The OVDP was a program under which taxpayers could voluntary disclose the existence of their offshore financial accounts in exchange for the IRSs leniency in the imposition of penalties arising from the taxpayers failure to disclose these accounts in a timely fashion.  As stated by the IRS:

Recent IRS enforcement efforts in the offshore area have led to an increased number of voluntary disclosures. Additional taxpayers are considering making voluntary disclosures but are reportedly reluctant to come forward because of uncertainty about the amount of their liability for potentially onerous civil penalties. In order to resolve these cases in an organized, coordinated manner and to make exposure to civil penalties more predictable, the IRS has decided to centralize the civil processing of offshore voluntary disclosures and to offer a uniform penalty structure for taxpayers who voluntarily come forward.

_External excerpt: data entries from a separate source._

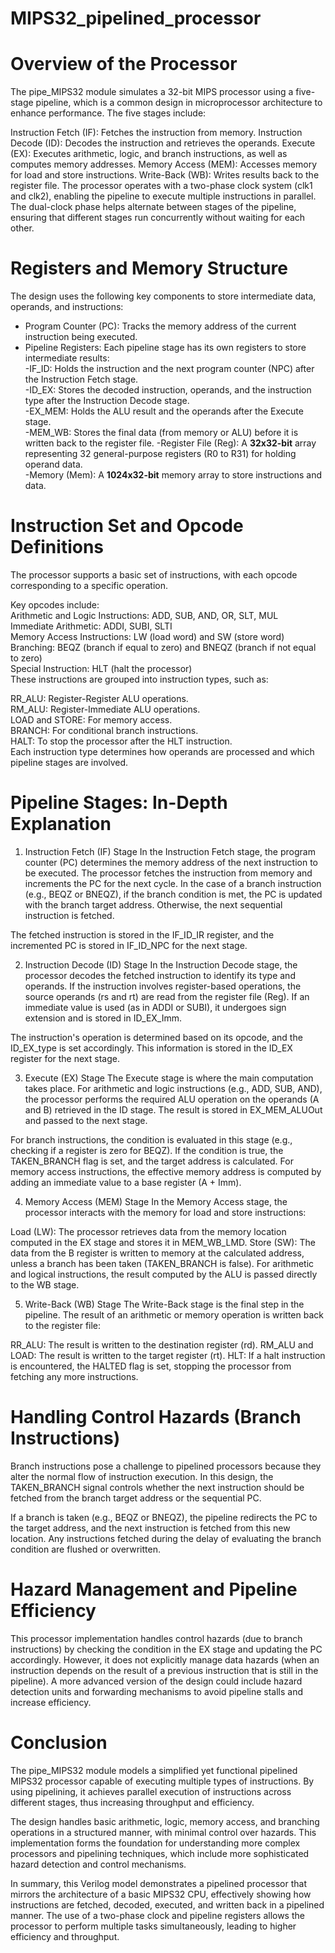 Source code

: # MIPS32_pipelined_processor
# Overview of the Processor
The pipe_MIPS32 module simulates a 32-bit MIPS processor using a five-stage pipeline, which is a common design in microprocessor architecture to enhance performance. The five stages include:

Instruction Fetch (IF): Fetches the instruction from memory.
Instruction Decode (ID): Decodes the instruction and retrieves the operands.
Execute (EX): Executes arithmetic, logic, and branch instructions, as well as computes memory addresses.
Memory Access (MEM): Accesses memory for load and store instructions.
Write-Back (WB): Writes results back to the register file.
The processor operates with a two-phase clock system (clk1 and clk2), enabling the pipeline to execute multiple instructions in parallel. The dual-clock phase helps alternate between stages of the pipeline, ensuring that different stages run concurrently without waiting for each other.

# Registers and Memory Structure
The design uses the following key components to store intermediate data, operands, and instructions:

* Program Counter (PC): Tracks the memory address of the current instruction being executed.  
* Pipeline Registers: Each pipeline stage has its own registers to store intermediate results:  
-IF_ID: Holds the instruction and the next program counter (NPC) after the Instruction Fetch stage.  
-ID_EX: Stores the decoded instruction, operands, and the instruction type after the Instruction Decode stage.  
-EX_MEM: Holds the ALU result and the operands after the Execute stage.  
-MEM_WB: Stores the final data (from memory or ALU) before it is written back to the register file. 
-Register File (Reg): A **32x32-bit** array representing 32 general-purpose registers (R0 to R31) for holding operand data.      
-Memory (Mem): A **1024x32-bit** memory array to store instructions and data.  

# Instruction Set and Opcode Definitions
The processor supports a basic set of instructions, with each opcode corresponding to a specific operation. 

Key opcodes include:  
Arithmetic and Logic Instructions: ADD, SUB, AND, OR, SLT, MUL  
Immediate Arithmetic: ADDI, SUBI, SLTI  
Memory Access Instructions: LW (load word) and SW (store word)  
Branching: BEQZ (branch if equal to zero) and BNEQZ (branch if not equal to zero)  
Special Instruction: HLT (halt the processor)  
These instructions are grouped into instruction types, such as:

RR_ALU: Register-Register ALU operations.  
RM_ALU: Register-Immediate ALU operations.  
LOAD and STORE: For memory access.  
BRANCH: For conditional branch instructions.  
HALT: To stop the processor after the HLT instruction.  
Each instruction type determines how operands are processed and which pipeline stages are involved.

# Pipeline Stages: In-Depth Explanation
1. Instruction Fetch (IF) Stage
In the Instruction Fetch stage, the program counter (PC) determines the memory address of the next instruction to be executed. The processor fetches the instruction from memory and increments the PC for the next cycle. In the case of a branch instruction (e.g., BEQZ or BNEQZ), if the branch condition is met, the PC is updated with the branch target address. Otherwise, the next sequential instruction is fetched.

The fetched instruction is stored in the IF_ID_IR register, and the incremented PC is stored in IF_ID_NPC for the next stage.

2. Instruction Decode (ID) Stage
In the Instruction Decode stage, the processor decodes the fetched instruction to identify its type and operands. If the instruction involves register-based operations, the source operands (rs and rt) are read from the register file (Reg). If an immediate value is used (as in ADDI or SUBI), it undergoes sign extension and is stored in ID_EX_Imm.

The instruction's operation is determined based on its opcode, and the ID_EX_type is set accordingly. This information is stored in the ID_EX register for the next stage.

3. Execute (EX) Stage
The Execute stage is where the main computation takes place. For arithmetic and logic instructions (e.g., ADD, SUB, AND), the processor performs the required ALU operation on the operands (A and B) retrieved in the ID stage. The result is stored in EX_MEM_ALUOut and passed to the next stage.

For branch instructions, the condition is evaluated in this stage (e.g., checking if a register is zero for BEQZ). If the condition is true, the TAKEN_BRANCH flag is set, and the target address is calculated. For memory access instructions, the effective memory address is computed by adding an immediate value to a base register (A + Imm).

4. Memory Access (MEM) Stage
In the Memory Access stage, the processor interacts with the memory for load and store instructions:

Load (LW): The processor retrieves data from the memory location computed in the EX stage and stores it in MEM_WB_LMD.
Store (SW): The data from the B register is written to memory at the calculated address, unless a branch has been taken (TAKEN_BRANCH is false).
For arithmetic and logical instructions, the result computed by the ALU is passed directly to the WB stage.

5. Write-Back (WB) Stage
The Write-Back stage is the final step in the pipeline. The result of an arithmetic or memory operation is written back to the register file:

RR_ALU: The result is written to the destination register (rd).
RM_ALU and LOAD: The result is written to the target register (rt).
HLT: If a halt instruction is encountered, the HALTED flag is set, stopping the processor from fetching any more instructions.
# Handling Control Hazards (Branch Instructions)
Branch instructions pose a challenge to pipelined processors because they alter the normal flow of instruction execution. In this design, the TAKEN_BRANCH signal controls whether the next instruction should be fetched from the branch target address or the sequential PC.

If a branch is taken (e.g., BEQZ or BNEQZ), the pipeline redirects the PC to the target address, and the next instruction is fetched from this new location. Any instructions fetched during the delay of evaluating the branch condition are flushed or overwritten.

# Hazard Management and Pipeline Efficiency
This processor implementation handles control hazards (due to branch instructions) by checking the condition in the EX stage and updating the PC accordingly. However, it does not explicitly manage data hazards (when an instruction depends on the result of a previous instruction that is still in the pipeline). A more advanced version of the design could include hazard detection units and forwarding mechanisms to avoid pipeline stalls and increase efficiency.

# Conclusion
The pipe_MIPS32 module models a simplified yet functional pipelined MIPS32 processor capable of executing multiple types of instructions. By using pipelining, it achieves parallel execution of instructions across different stages, thus increasing throughput and efficiency.

The design handles basic arithmetic, logic, memory access, and branching operations in a structured manner, with minimal control over hazards. This implementation forms the foundation for understanding more complex processors and pipelining techniques, which include more sophisticated hazard detection and control mechanisms.

In summary, this Verilog model demonstrates a pipelined processor that mirrors the architecture of a basic MIPS32 CPU, effectively showing how instructions are fetched, decoded, executed, and written back in a pipelined manner. The use of a two-phase clock and pipeline registers allows the processor to perform multiple tasks simultaneously, leading to higher efficiency and throughput.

These steps were taken to ensure that taxpayers are treated consistently and predictably.

Voluntary Disclosure. Questions and Answers, Question 20.  (May 6, 2009).  (emphasis added).

Taxpayers who fail to report their offshore accounts on a Form TD F 90-22.1 (Report of Foreign Bank and Financial Accounts, commonly known as an “FBAR”) face onerous penalties. United States citizens, residents and certain other persons must annually report their direct or indirect financial interest in, or signature authority (or other authority that is comparable to signature authority) over, a financial account that is maintained with a financial institution located in a foreign country if, for any calendar year, the aggregate value of all foreign accounts exceeded $10,000 at any time during the year on the FBAR.  The civil penalty for willfully failing to file an FBAR can be as high as the greater of $100,000 or 50 percent of the total balance of the foreign account. See 31 U.S.C. § 5321(a)(5).  As discussed by the IRS, however, nonwillful violations are subject to a civil penalty of not more than $10,000. Voluntary Disclosure. Questions and Answers, Question 15.  (May 6, 2009). (emphasis added).

As discussed by the Taxpayer Advocate in the TAD, the IRS lured participants in this program with promises of leniency, consistency, and predictability. 

With significant FBAR penalties as leverage, the IRS “strongly encouraged” people who failed to file these and similar returns and report income from foreign accounts to participate in the 2009 Offshore Voluntary Disclosure Program (OVDP), rather than quietly filing amended returns and paying any taxes due. It warned that taxpayers making “quiet” corrections could be “criminally prosecuted,” while OVDP participants would generally be subject to a 20 percent “offshore” penalty in lieu of various other penalties, including the FBAR penalty. While the OVDP appeared to be a great deal for those involved in criminal tax evasion, it was a terrible deal for many whose violations were not willful or who would be eligible for reasonable cause exceptions.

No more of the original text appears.